Chapter Two: The Test for Revival
(Episode 2 review and summary) Keiko is blaming herself heavily throughout all of chapter two. The last thing she said to Yusuke was ‘Just die!’ and now her last exchange with him keeps replaying in her head. The anime doesn’t include this, which is a shame because Yusuke comforts her (in his own way) and combats her guilt before he tries to tell her about his body being cremated.
Apparently, in the manga, they implement a restriction on Yusuke after he possesses Kuwabara. He can’t infiltrate people’s dreams or possess anyone until the test is over. But this restriction wasn’t in the anime. In fact, much of the episode about Kuwabara and his friends is centered on Yusuke helping him through his dreams and possessing people.
Chapter Three: Time to Begin!
This story is actually pretty different from the anime version, and that’s quite disappointing because, in the manga, this chapter is one of very few where the focus is entirely on Yusuke’s feelings for Keiko and vice versa.
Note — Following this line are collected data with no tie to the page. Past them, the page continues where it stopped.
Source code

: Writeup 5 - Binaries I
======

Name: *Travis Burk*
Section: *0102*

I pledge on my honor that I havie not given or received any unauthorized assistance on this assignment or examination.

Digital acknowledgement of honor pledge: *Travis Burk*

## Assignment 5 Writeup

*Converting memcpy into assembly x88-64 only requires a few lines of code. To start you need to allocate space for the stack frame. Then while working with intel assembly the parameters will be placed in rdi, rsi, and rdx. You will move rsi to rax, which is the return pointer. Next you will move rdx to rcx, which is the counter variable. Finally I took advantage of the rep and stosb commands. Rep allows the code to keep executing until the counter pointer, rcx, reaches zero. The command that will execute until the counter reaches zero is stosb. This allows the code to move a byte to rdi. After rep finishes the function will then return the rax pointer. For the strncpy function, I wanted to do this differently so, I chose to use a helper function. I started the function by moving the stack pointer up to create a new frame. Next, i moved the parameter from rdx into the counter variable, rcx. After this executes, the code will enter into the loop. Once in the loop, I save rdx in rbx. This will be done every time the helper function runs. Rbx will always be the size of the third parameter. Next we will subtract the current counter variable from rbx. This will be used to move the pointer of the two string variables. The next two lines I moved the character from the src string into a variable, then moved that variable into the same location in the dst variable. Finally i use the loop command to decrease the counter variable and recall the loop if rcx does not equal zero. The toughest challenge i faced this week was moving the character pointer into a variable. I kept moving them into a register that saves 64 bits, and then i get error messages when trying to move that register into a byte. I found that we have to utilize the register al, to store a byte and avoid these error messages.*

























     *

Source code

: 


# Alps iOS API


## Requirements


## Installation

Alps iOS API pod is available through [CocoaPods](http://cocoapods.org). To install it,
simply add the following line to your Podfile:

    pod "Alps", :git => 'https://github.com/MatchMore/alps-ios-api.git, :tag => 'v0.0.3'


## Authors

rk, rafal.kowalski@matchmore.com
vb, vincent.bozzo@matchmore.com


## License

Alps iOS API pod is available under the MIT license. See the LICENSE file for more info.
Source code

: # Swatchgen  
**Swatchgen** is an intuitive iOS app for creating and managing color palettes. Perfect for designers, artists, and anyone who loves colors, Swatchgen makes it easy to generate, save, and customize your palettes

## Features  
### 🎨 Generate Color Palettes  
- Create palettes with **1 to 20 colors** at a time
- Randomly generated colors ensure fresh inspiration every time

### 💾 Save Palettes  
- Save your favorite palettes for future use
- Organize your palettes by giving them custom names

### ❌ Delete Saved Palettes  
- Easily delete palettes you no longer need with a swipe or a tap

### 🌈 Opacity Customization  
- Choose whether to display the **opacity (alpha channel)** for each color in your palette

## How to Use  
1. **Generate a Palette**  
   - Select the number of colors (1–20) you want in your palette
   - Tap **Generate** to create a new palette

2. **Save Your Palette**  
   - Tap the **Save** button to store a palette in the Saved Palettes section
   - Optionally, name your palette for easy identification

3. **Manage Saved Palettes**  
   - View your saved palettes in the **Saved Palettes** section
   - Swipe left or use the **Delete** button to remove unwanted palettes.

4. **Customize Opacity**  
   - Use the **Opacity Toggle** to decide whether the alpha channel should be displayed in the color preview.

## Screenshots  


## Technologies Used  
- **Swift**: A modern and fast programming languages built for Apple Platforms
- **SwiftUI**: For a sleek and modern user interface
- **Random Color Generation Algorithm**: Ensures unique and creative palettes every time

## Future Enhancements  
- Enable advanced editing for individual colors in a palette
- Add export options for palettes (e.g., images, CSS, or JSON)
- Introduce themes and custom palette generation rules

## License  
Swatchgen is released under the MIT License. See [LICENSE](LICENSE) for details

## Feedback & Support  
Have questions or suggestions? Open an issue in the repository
In the manga, Yusuke is told that he only has one more day to talk with any loved ones, specifically Keiko (or his mother) before the test to get revived formally starts and he’s completely barred from communicating with them. Why is he barred from communicating with his closest loved ones? No idea. Just cuz, I guess.
Because of this, Yusuke has a chance to give his ‘last words’ to Keiko in person instead of a dream, because she might not believe the dream is really Yusuke talking to her. Yusuke must possess Kuwabara, because he has higher spirit sensitivity, find her, convince her that he’s Yusuke and pass on his final words before his possession window closes in 30 minutes.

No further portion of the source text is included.